By 8.30am, I was bundled up in several layers, a wooly hat and gloves, and headed out to the garden shed to dust off our camping chairs. I had to kindly ask three quite large wood spiders to remove themselves from the chairs I was trying to unload but I'm not too sure they were very happy to be disturbed; well, it was the weekend after all! Chairs dusted off, flasks of tea made, feeders topped up and notebook in hand-I'm old-fashioned and prefer paper and pen when recording birds-we were ready to go. My mum joined me for the watch and we settled in for an hour of birdwatching in the surprisingly mild January sun.

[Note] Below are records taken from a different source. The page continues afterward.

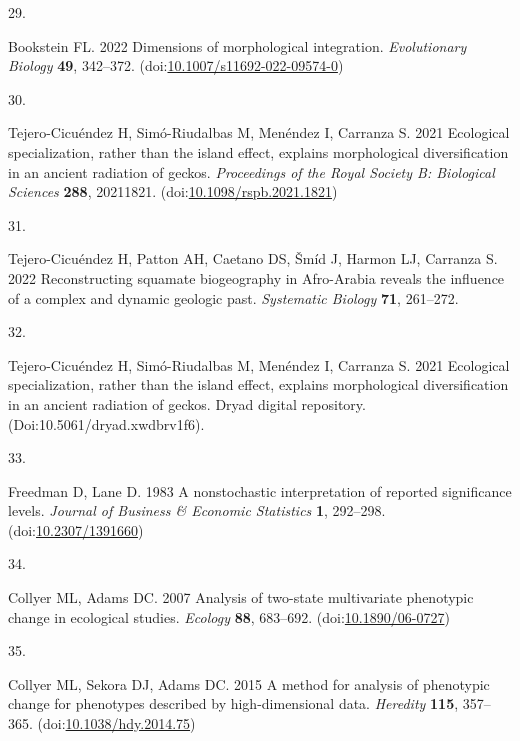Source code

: \documentclass[
  11pt,
]{article}
\newlength{\cslhangindent}
\newlength{\csllabelwidth}
\newlength{\cslentryspacingunit} %
\newenvironment{CSLReferences}[2] %
 {%
  \setlength{\parindent}{0pt}
  \ifodd #1
  \let\oldpar\par
  \def\par{\hangindent=\cslhangindent\oldpar}
  \fi
  \setlength{\parskip}{#2\cslentryspacingunit}
 }%
 {}
\newcommand{\CSLLeftMargin}[1]{\parbox[t]{\csllabelwidth}{#1}}
\newcommand{\CSLRightInline}[1]{\parbox[t]{\linewidth - \csllabelwidth}{#1}\break}
\begin{document}
\begin{CSLReferences}{0}{0}
\leavevmode{}%
\CSLLeftMargin{29. }%
\CSLRightInline{Bookstein FL. 2022 Dimensions of morphological
integration. \emph{Evolutionary Biology} \textbf{49}, 342--372.
(doi:\href{https://doi.org/10.1007/s11692-022-09574-0}{10.1007/s11692-022-09574-0})}

\leavevmode{}%
\CSLLeftMargin{30. }%
\CSLRightInline{Tejero-Cicuéndez H, Simó-Riudalbas M, Menéndez I,
Carranza S. 2021 Ecological specialization, rather than the island
effect, explains morphological diversification in an ancient radiation
of geckos. \emph{Proceedings of the Royal Society B: Biological
Sciences} \textbf{288}, 20211821.
(doi:\href{https://doi.org/10.1098/rspb.2021.1821}{10.1098/rspb.2021.1821})}

\leavevmode{}%
\CSLLeftMargin{31. }%
\CSLRightInline{Tejero-Cicuéndez H, Patton AH, Caetano DS, Šmíd J,
Harmon LJ, Carranza S. 2022 Reconstructing squamate biogeography in
{A}fro-{A}rabia reveals the influence of a complex and dynamic geologic
past. \emph{Systematic Biology} \textbf{71}, 261--272.}

\leavevmode{}%
\CSLLeftMargin{32. }%
\CSLRightInline{Tejero-Cicuéndez H, Simó-Riudalbas M, Menéndez I,
Carranza S. 2021 Ecological specialization, rather than the island
effect, explains morphological diversification in an ancient radiation
of geckos. Dryad digital repository. (Doi:10.5061/dryad.xwdbrv1f6). }

\leavevmode{}%
\CSLLeftMargin{33. }%
\CSLRightInline{Freedman D, Lane D. 1983 A nonstochastic interpretation
of reported significance levels. \emph{Journal of Business {\&} Economic
Statistics} \textbf{1}, 292--298.
(doi:\href{https://doi.org/10.2307/1391660}{10.2307/1391660})}

\leavevmode{}%
\CSLLeftMargin{34. }%
\CSLRightInline{Collyer ML, Adams DC. 2007 Analysis of two-state
multivariate phenotypic change in ecological studies. \emph{Ecology}
\textbf{88}, 683--692.
(doi:\href{https://doi.org/10.1890/06-0727}{10.1890/06-0727})}

\leavevmode{}%
\CSLLeftMargin{35. }%
\CSLRightInline{Collyer ML, Sekora DJ, Adams DC. 2015 A method for
analysis of phenotypic change for phenotypes described by
high-dimensional data. \emph{Heredity} \textbf{115}, 357--365.
(doi:\href{https://doi.org/10.1038/hdy.2014.75}{10.1038/hdy.2014.75})}


\end{CSLReferences}
\end{document}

Our birds aren't shy by any means. I do think they have become used to us over the years we've lived in this house and of course they have worked out that we are the ones providing the medley of treats they enjoy everyday. Certain species, such as the robin and blue tits, have no issues with landing on the feeders when we are only a few feet away. In fact, once the ten minutes before we officially started the clock had passed, the robins, nuthatches, blue and great tits had all but forgotten we were there. The coal and marsh tits were slightly more wary but they eventually just got on with things. I will point out that we were not seated close at all; in fact, I moved us back another foot before we started as I didn't want to affect the number of birds visiting by our unnecessary proximity. I chose not to do the survey from our kitchen window as we have a reasonably large garden and it's quite tricky to count all of the birds by peering through one pane of glass. Plus, there's nothing like listening to the different songs and calls and we were not disappointed in that regard!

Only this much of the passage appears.